そこで、この秦秀雄のエッセイを雑誌から切り取り、ファイルにまとめて「歎異抄 近道入門ガイド」なるタイトルをつけ、まちライブラリー@もりのみや に寄贈しました。50年ぶりに一冊きりの再デビューとなります。参考に「歎異抄をひらく」など、市販の解説本もセットにしました。(下の写真)


dameo  が巻頭に書いた紹介文は以下の通りです。


      新発想・・エッセイで味わう「歎異抄(たんにしょう)

 明治時代以後、おそらく百冊以上の解説本が発行された「歎異抄」。読んだ人は数百万人、いやもっと多いかもしれません。しかし、そのうちの何人が内容を理解できたでせうか。ほとんどの読者は「なんか、ようわからん」と手放してしまったのではと想像します。自分も「わからん」一人です。

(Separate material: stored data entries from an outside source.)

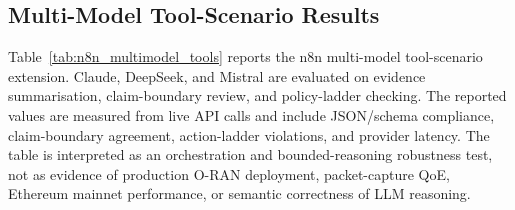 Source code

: 
\subsection{Multi-Model Tool-Scenario Results}
Table~\ref{tab:n8n_multimodel_tools} reports the n8n multi-model tool-scenario extension. Claude, DeepSeek, and Mistral are evaluated on evidence summarisation, claim-boundary review, and policy-ladder checking. The reported values are measured from live API calls and include JSON/schema compliance, claim-boundary agreement, action-ladder violations, and provider latency. The table is interpreted as an orchestration and bounded-reasoning robustness test, not as evidence of production O-RAN deployment, packet-capture QoE, Ethereum mainnet performance, or semantic correctness of LLM reasoning.


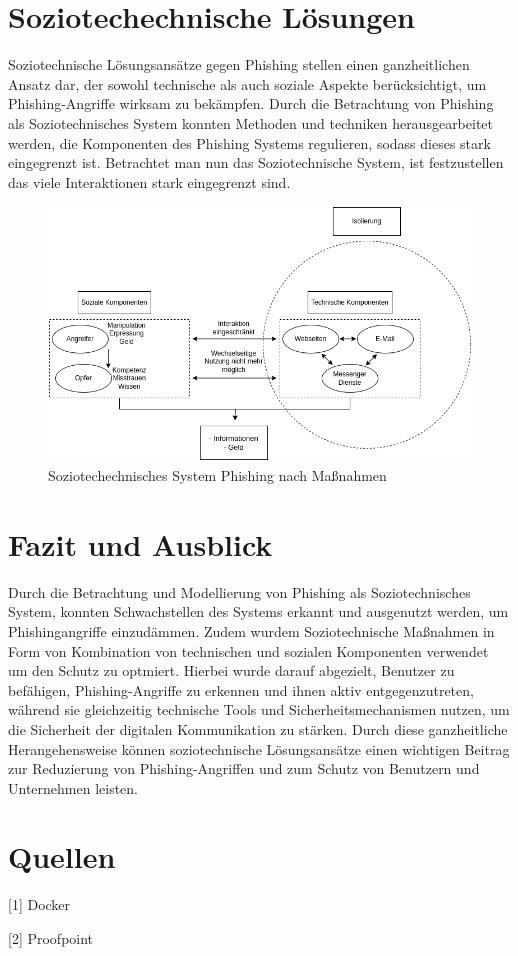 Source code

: \documentclass[journal=tosc,final]{iacrtrans}
\begin{document}
\section{Soziotechechnische Lösungen}
Soziotechnische Lösungsansätze gegen Phishing stellen einen ganzheitlichen Ansatz dar, der sowohl technische als auch soziale Aspekte berücksichtigt, um Phishing-Angriffe wirksam zu bekämpfen.
Durch die Betrachtung von Phishing als Soziotechnisches System konnten Methoden und techniken herausgearbeitet werden, die Komponenten des Phishing Systems regulieren, sodass dieses stark eingegrenzt ist. Betrachtet man nun das Soziotechnische System, ist festzustellen das viele Interaktionen stark eingegrenzt sind.
\begin{figure}[h]
 \caption{Soziotechechnisches System Phishing nach Maßnahmen}
 \centering \includegraphics[scale=0.5]{iso.png}
\end{figure}

\section{Fazit und Ausblick}
Durch die Betrachtung und Modellierung von Phishing als Soziotechnisches System, konnten Schwachstellen des Systems erkannt und ausgenutzt werden, um Phishingangriffe einzudämmen. Zudem wurdem Soziotechnische Maßnahmen in Form von Kombination von technischen und sozialen Komponenten verwendet um den Schutz zu optmiert. Hierbei wurde darauf abgezielt, Benutzer zu befähigen, Phishing-Angriffe zu erkennen und ihnen aktiv entgegenzutreten, während sie gleichzeitig technische Tools und Sicherheitsmechanismen nutzen, um die Sicherheit der digitalen Kommunikation zu stärken. Durch diese ganzheitliche Herangehensweise können soziotechnische Lösungsansätze einen wichtigen Beitrag zur Reduzierung von Phishing-Angriffen und zum Schutz von Benutzern und Unternehmen leisten.
\newpage
\section{Quellen}
[1] Docker 

[2] Proofpoint
\end{document}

 「歎異抄」より古い時代に著された「方丈記」や「徒然草」はどうでしょう。これらを読んだ人は詳しい内容はともかく、雰囲気とか、ぼんやりとでも覚えているのではと思います。中学か高校で習ったかもしれませんし。


 「方丈記」も「徒然草」もエッセイの名作です。で、ピカ~と閃きました。そや、「歎異抄」もエッセイ仕立てで解説したら分かりやすいのとちゃうか? 現在、流布している「歎異抄」解説本はみんな難解な原文を意訳するかたちで書かれています。だから分かりにくい。


 難解な原文にガチンコで対峙するのではなく、原文は脇に置いといて、仏の教えを庶民の生活感覚で語れば分かりやすいのではと考えた。ちょっとズルイけど、広い正面大通りではなく、細い近道を伝ってこっそりと歎異抄に近づく。この近道入門を案内してくれたのがここで紹介する秦秀雄のエッセイ「歎異抄」です。(文章は1973~74年 季刊「銀花」に連載された)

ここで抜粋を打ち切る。